═════ PROVIDED DATA

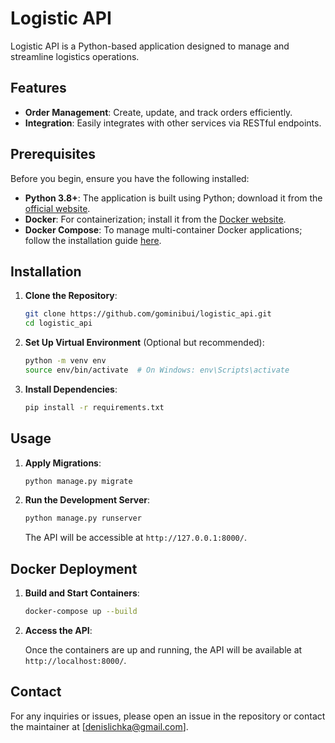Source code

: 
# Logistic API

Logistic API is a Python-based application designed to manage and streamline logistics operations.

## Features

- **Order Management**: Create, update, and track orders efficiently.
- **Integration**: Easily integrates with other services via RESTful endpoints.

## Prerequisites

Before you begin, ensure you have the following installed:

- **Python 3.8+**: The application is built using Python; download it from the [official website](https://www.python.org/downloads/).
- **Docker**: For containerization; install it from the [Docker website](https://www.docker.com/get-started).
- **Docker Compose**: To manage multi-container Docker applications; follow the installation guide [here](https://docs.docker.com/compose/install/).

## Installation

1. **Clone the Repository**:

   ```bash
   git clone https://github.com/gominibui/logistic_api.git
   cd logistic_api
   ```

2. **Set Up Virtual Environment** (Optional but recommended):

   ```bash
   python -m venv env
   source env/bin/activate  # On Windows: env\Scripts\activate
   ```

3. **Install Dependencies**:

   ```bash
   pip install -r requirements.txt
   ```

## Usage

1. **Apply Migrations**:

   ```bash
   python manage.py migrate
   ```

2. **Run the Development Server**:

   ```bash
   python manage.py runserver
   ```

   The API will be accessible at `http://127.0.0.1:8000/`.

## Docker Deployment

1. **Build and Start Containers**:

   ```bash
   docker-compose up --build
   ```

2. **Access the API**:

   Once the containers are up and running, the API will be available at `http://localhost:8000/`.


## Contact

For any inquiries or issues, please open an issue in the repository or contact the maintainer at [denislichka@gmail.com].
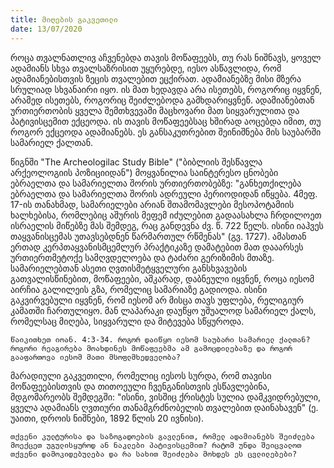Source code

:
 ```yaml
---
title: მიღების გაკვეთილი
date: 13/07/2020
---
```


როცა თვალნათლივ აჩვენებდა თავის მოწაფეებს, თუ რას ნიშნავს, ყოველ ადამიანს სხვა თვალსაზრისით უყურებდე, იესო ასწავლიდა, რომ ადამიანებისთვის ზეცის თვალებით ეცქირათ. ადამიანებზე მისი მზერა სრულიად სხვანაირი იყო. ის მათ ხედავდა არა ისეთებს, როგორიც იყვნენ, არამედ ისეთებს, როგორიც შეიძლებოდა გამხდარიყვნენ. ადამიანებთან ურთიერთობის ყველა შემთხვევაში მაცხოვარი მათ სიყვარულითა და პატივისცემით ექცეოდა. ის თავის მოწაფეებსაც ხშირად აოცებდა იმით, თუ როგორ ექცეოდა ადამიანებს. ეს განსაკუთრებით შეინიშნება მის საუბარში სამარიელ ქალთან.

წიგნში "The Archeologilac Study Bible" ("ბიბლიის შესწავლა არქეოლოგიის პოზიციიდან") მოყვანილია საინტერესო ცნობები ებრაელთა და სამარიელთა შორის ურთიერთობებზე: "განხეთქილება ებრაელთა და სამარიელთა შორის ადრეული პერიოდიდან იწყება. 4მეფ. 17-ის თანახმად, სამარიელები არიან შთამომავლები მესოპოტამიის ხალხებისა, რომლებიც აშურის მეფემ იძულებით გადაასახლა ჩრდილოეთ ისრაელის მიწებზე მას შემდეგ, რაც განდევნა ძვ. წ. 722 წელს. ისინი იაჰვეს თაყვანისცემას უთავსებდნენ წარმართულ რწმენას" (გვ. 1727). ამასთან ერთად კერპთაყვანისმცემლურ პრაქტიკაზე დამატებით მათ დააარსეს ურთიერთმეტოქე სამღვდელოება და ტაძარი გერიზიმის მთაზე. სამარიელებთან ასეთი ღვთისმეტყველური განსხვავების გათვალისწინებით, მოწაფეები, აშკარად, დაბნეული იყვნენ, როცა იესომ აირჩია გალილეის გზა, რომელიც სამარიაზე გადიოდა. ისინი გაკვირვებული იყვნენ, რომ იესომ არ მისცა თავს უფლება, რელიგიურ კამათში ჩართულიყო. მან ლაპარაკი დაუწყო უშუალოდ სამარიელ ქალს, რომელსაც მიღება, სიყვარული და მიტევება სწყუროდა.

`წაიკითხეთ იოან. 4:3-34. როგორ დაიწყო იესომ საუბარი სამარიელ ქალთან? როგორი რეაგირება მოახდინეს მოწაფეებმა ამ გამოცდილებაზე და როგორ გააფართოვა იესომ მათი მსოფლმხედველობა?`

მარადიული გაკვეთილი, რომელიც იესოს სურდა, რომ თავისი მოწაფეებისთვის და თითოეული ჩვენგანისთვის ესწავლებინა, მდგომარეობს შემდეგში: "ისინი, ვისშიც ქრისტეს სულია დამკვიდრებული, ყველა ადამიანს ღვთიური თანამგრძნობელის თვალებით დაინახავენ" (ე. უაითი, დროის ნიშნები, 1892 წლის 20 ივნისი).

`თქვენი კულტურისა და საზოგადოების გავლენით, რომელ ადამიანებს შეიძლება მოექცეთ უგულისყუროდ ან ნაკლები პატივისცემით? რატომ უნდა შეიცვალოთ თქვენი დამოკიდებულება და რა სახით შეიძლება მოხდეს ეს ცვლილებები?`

══════════
═════ PROVIDED DATA

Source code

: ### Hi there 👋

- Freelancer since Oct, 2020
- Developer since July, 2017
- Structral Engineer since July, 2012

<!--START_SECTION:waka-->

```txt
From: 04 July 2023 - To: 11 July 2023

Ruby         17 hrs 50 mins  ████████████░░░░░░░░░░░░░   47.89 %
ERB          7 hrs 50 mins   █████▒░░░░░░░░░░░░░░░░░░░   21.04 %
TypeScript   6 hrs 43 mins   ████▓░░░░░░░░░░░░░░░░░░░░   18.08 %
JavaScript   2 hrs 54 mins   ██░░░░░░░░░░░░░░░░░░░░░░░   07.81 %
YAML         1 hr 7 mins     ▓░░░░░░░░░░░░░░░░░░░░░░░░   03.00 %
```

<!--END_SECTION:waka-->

══════════

[PROBLEM STATEMENT] Copy the entries above exactly, but only the stretch from the line containing "## Docker Deployment" through the line containing "როცა თვალნათლივ აჩვენებდა". Keep both end lines; drop the pictures.

[YOUR SOLUTION]
## Docker Deployment

1. **Build and Start Containers**:

   ```bash
   docker-compose up --build
   ```

2. **Access the API**:

   Once the containers are up and running, the API will be available at `http://localhost:8000/`.


## Contact

For any inquiries or issues, please open an issue in the repository or contact the maintainer at [denislichka@gmail.com].
Source code

:
 ```yaml
---
title: მიღების გაკვეთილი
date: 13/07/2020
---
```


როცა თვალნათლივ აჩვენებდა თავის მოწაფეებს, თუ რას ნიშნავს, ყოველ ადამიანს სხვა თვალსაზრისით უყურებდე, იესო ასწავლიდა, რომ ადამიანებისთვის ზეცის თვალებით ეცქირათ. ადამიანებზე მისი მზერა სრულიად სხვანაირი იყო. ის მათ ხედავდა არა ისეთებს, როგორიც იყვნენ, არამედ ისეთებს, როგორიც შეიძლებოდა გამხდარიყვნენ. ადამიანებთან ურთიერთობის ყველა შემთხვევაში მაცხოვარი მათ სიყვარულითა და პატივისცემით ექცეოდა. ის თავის მოწაფეებსაც ხშირად აოცებდა იმით, თუ როგორ ექცეოდა ადამიანებს. ეს განსაკუთრებით შეინიშნება მის საუბარში სამარიელ ქალთან.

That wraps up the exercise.